How to match words already indexed?

I have a big list of words. Each word have a meaning.
Example :
{ word : "new york",
meaning :"city" }
{ word : "today",
meaning :"date" }
I have indexed all these words, each one in a document.

Now I have a big dataset of sentences. I want to match for each sentence what meanings it contains.
For example : I will go to Paris today => ["city", "date"]

What is the best way to this ? do I have to index the sentences to make it fast ?
And how to do it when I have 1M+ words indexed and 1M+ sentences to identify the meanings in each one.

Thank you very much.

This sounds like a case for percolation.

Instead of storing your word lists in ordinary indices you can index them using the Percolator type, which will create a percolator index where each percolator (document) maps a certain rule. For instance, in your case one document can match a long list of cities and thus map city names to the concept of "city" while another document can match various date formats and map those to the concept of "date".

To use the percolator index, simply take a list of documents (they don't have to be indexed first) and percolate each of them against the percolator index using the special Percolate Query. This query will return the matching percolators, where each percolator tells you something about the contents of the document that matched, for instance that the document mentioned a "city" and a "date".
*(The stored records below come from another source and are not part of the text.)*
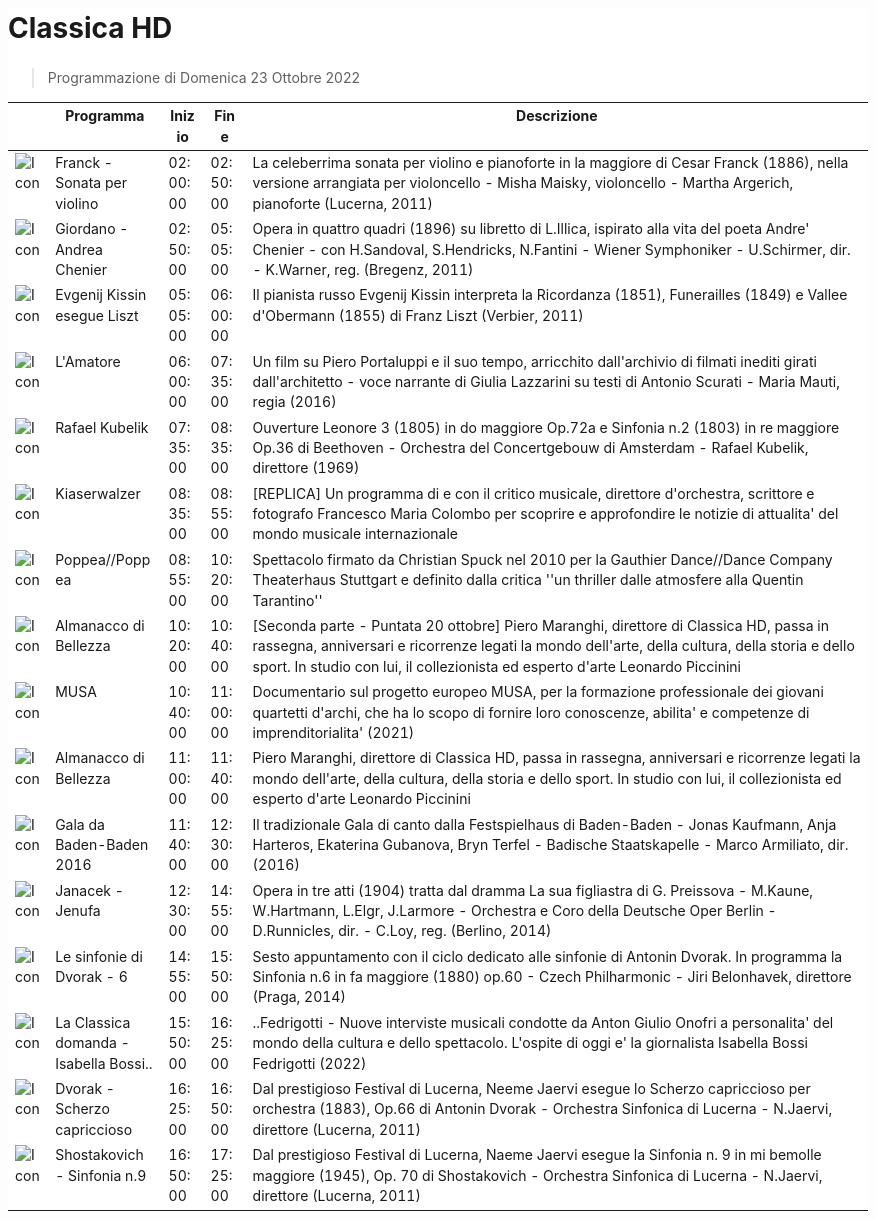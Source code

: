 # Classica HD
> Programmazione di Domenica 23 Ottobre 2022

||Programma|Inizio|Fine|Descrizione|
|---|---|---|---|---|
|![Icon](https://guidatv.sky.it/uuid/Intrattenimento_Cover_aS6G29F8N9.png)|Franck - Sonata per violino|02:00:00|02:50:00|La celeberrima sonata per violino e pianoforte in la maggiore di Cesar Franck (1886), nella versione arrangiata per violoncello - Misha Maisky, violoncello - Martha Argerich, pianoforte (Lucerna, 2011)
|![Icon](https://guidatv.sky.it/uuid/fa703366-6672-4393-8527-2800e71fc559/cover?md5ChecksumParam=758482c9c0f634e7ad09f4354d4bd580)|Giordano - Andrea Chenier|02:50:00|05:05:00|Opera in quattro quadri (1896) su libretto di L.Illica, ispirato alla vita del poeta Andre&#039; Chenier - con H.Sandoval, S.Hendricks, N.Fantini - Wiener Symphoniker - U.Schirmer, dir. - K.Warner, reg. (Bregenz, 2011)
|![Icon](https://guidatv.sky.it/uuid/0960b940-80aa-4c9a-b91b-bc2a1e33fd9b/cover?md5ChecksumParam=2da8630b4a247b9771a260ecba59bbcc)|Evgenij Kissin esegue Liszt|05:05:00|06:00:00|Il pianista russo Evgenij Kissin interpreta la Ricordanza (1851), Funerailles (1849) e Vallee d&#039;Obermann (1855) di Franz Liszt (Verbier, 2011)
|![Icon](https://guidatv.sky.it/uuid/f1f62287-f7be-4e26-8242-51c8fe505e76/cover?md5ChecksumParam=49b0db1cd3c518de258695f9893abb57)|L&#039;Amatore|06:00:00|07:35:00|Un film su Piero Portaluppi e il suo tempo, arricchito dall&#039;archivio di filmati inediti girati dall&#039;architetto - voce narrante di Giulia Lazzarini su testi di Antonio Scurati - Maria Mauti, regia (2016)
|![Icon](https://guidatv.sky.it/uuid/b0ef7e14-6d97-48b7-b3bb-888532bce78f/cover?md5ChecksumParam=297703707860f5bb45092bbd21fd1f55)|Rafael Kubelik|07:35:00|08:35:00|Ouverture Leonore 3 (1805) in do maggiore Op.72a e Sinfonia n.2 (1803) in re maggiore Op.36 di Beethoven - Orchestra del Concertgebouw di Amsterdam - Rafael Kubelik, direttore (1969)
|![Icon](https://guidatv.sky.it/uuid/Intrattenimento_Cover_aS6G29F8N9.png)|Kiaserwalzer|08:35:00|08:55:00|[REPLICA] Un programma di e con il critico musicale, direttore d&#039;orchestra, scrittore e fotografo Francesco Maria Colombo per scoprire e approfondire le notizie di attualita&#039; del mondo musicale internazionale
|![Icon](https://guidatv.sky.it/uuid/0854e7cf-e41d-43be-800a-d539227560c0/cover?md5ChecksumParam=946f5815e70cd0be7f06bb7cf16f988f)|Poppea//Poppea|08:55:00|10:20:00|Spettacolo firmato da Christian Spuck nel 2010 per la Gauthier Dance//Dance Company Theaterhaus Stuttgart e definito dalla critica &#039;&#039;un thriller dalle atmosfere alla Quentin Tarantino&#039;&#039;
|![Icon](https://guidatv.sky.it/uuid/883c4e75-bcde-42c9-b518-acac45c70843/cover?md5ChecksumParam=559337eb188130ba96587ad21622f85b)|Almanacco di Bellezza|10:20:00|10:40:00|[Seconda parte - Puntata 20 ottobre] Piero Maranghi, direttore di Classica HD, passa in rassegna, anniversari e ricorrenze legati la mondo dell&#039;arte, della cultura, della storia e dello sport. In studio con lui, il collezionista ed esperto d&#039;arte Leonardo Piccinini
|![Icon](https://guidatv.sky.it/uuid/66fb9465-3426-4b18-a0b8-eede341dd808/cover?md5ChecksumParam=5865bd2666a2182e4c9c9e557f28ba82)|MUSA|10:40:00|11:00:00|Documentario sul progetto europeo MUSA, per la formazione professionale dei giovani quartetti d&#039;archi, che ha lo scopo di fornire loro conoscenze, abilita&#039; e competenze di imprenditorialita&#039; (2021)
|![Icon](https://guidatv.sky.it/uuid/2b578fde-0da5-4bb4-baa1-463dd6f0126d/cover?md5ChecksumParam=559337eb188130ba96587ad21622f85b)|Almanacco di Bellezza|11:00:00|11:40:00|Piero Maranghi, direttore di Classica HD, passa in rassegna, anniversari e ricorrenze legati la mondo dell&#039;arte, della cultura, della storia e dello sport. In studio con lui, il collezionista ed esperto d&#039;arte Leonardo Piccinini
|![Icon](https://guidatv.sky.it/uuid/b5d4b1f4-2584-4872-9437-b97ef252806d/cover?md5ChecksumParam=34efaa841eb2104c03180a273b5e246f)|Gala da Baden-Baden 2016|11:40:00|12:30:00|Il tradizionale Gala di canto dalla Festspielhaus di Baden-Baden - Jonas Kaufmann, Anja Harteros, Ekaterina Gubanova, Bryn Terfel - Badische Staatskapelle - Marco Armiliato, dir. (2016)
|![Icon](https://guidatv.sky.it/uuid/c383dec9-d0eb-426a-816f-760a60f04f8e/cover?md5ChecksumParam=b19a5017320f7d73c32036e18df1aa27)|Janacek - Jenufa|12:30:00|14:55:00|Opera in tre atti (1904) tratta dal dramma La sua figliastra di G. Preissova - M.Kaune, W.Hartmann, L.Elgr, J.Larmore - Orchestra e Coro della Deutsche Oper Berlin - D.Runnicles, dir. - C.Loy, reg. (Berlino, 2014)
|![Icon](https://guidatv.sky.it/uuid/d506d166-47dd-42b1-a337-d2d869aa1d75/cover?md5ChecksumParam=72ddb578a4fbba8f353db00d29dc58e6)|Le sinfonie di Dvorak - 6|14:55:00|15:50:00|Sesto appuntamento con il ciclo dedicato alle sinfonie di Antonin Dvorak. In programma la Sinfonia n.6 in fa maggiore (1880) op.60 - Czech Philharmonic - Jiri Belonhavek, direttore (Praga, 2014)
|![Icon](https://guidatv.sky.it/uuid/Intrattenimento_Cover_aS6G29F8N9.png)|La Classica domanda - Isabella Bossi..|15:50:00|16:25:00|..Fedrigotti - Nuove interviste musicali condotte da Anton Giulio Onofri a personalita&#039; del mondo della cultura e dello spettacolo. L&#039;ospite di oggi e&#039; la giornalista Isabella Bossi Fedrigotti (2022)
|![Icon](https://guidatv.sky.it/uuid/Intrattenimento_Cover_aS6G29F8N9.png)|Dvorak - Scherzo capriccioso|16:25:00|16:50:00|Dal prestigioso Festival di Lucerna, Neeme Jaervi esegue lo Scherzo capriccioso per orchestra (1883), Op.66 di Antonin Dvorak - Orchestra Sinfonica di Lucerna - N.Jaervi, direttore (Lucerna, 2011)
|![Icon](https://guidatv.sky.it/uuid/Intrattenimento_Cover_aS6G29F8N9.png)|Shostakovich - Sinfonia n.9|16:50:00|17:25:00|Dal prestigioso Festival di Lucerna, Naeme Jaervi esegue la Sinfonia n. 9 in mi bemolle maggiore (1945), Op. 70 di Shostakovich - Orchestra Sinfonica di Lucerna - N.Jaervi, direttore (Lucerna, 2011)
Thank you for your reply !
I have already tested the percolator type,
I tested with 1700 words, 500+ sentences => it takes more than 2 minutes.
I have found a tool that matches words (flashtext it's opensource), that make it in 12-15 seconds but don't match regexes like percolator.

How can it be more fast on ES ?

I don't think there is a simple answer, I always have to benchmark different solutions to find the fastest. But the obvious parameters to play with is

  1. Number of primary shards in the percolator index. Because queries are run in parallel on the shards, more shards (up to a point) means more data is percolated in parallel.
  2. Number of data nodes in the cluster. The more data nodes you have in the cluster the more parallel queries you can run (as long as each node gets some of the shards).
  3. Percolation batch size. The number of documents (your "sentences") in one percolation query ("batch query") can also affect the time it takes, since the coordinating node must allocate memory to gather all the results before returning them back to the client. In my percolator tests I've done 50, 100, 200 and 500 documents per batch and usually find the 50-100 value slightly faster (I usually measure Average Documents Per Second over a data set of perhaps a million documents).

I hope you can try some of these suggestions in your cluster to see if they help speed up the percolation. Good luck!

Thank you very much !

This topic was automatically closed 28 days after the last reply. New replies are no longer allowed.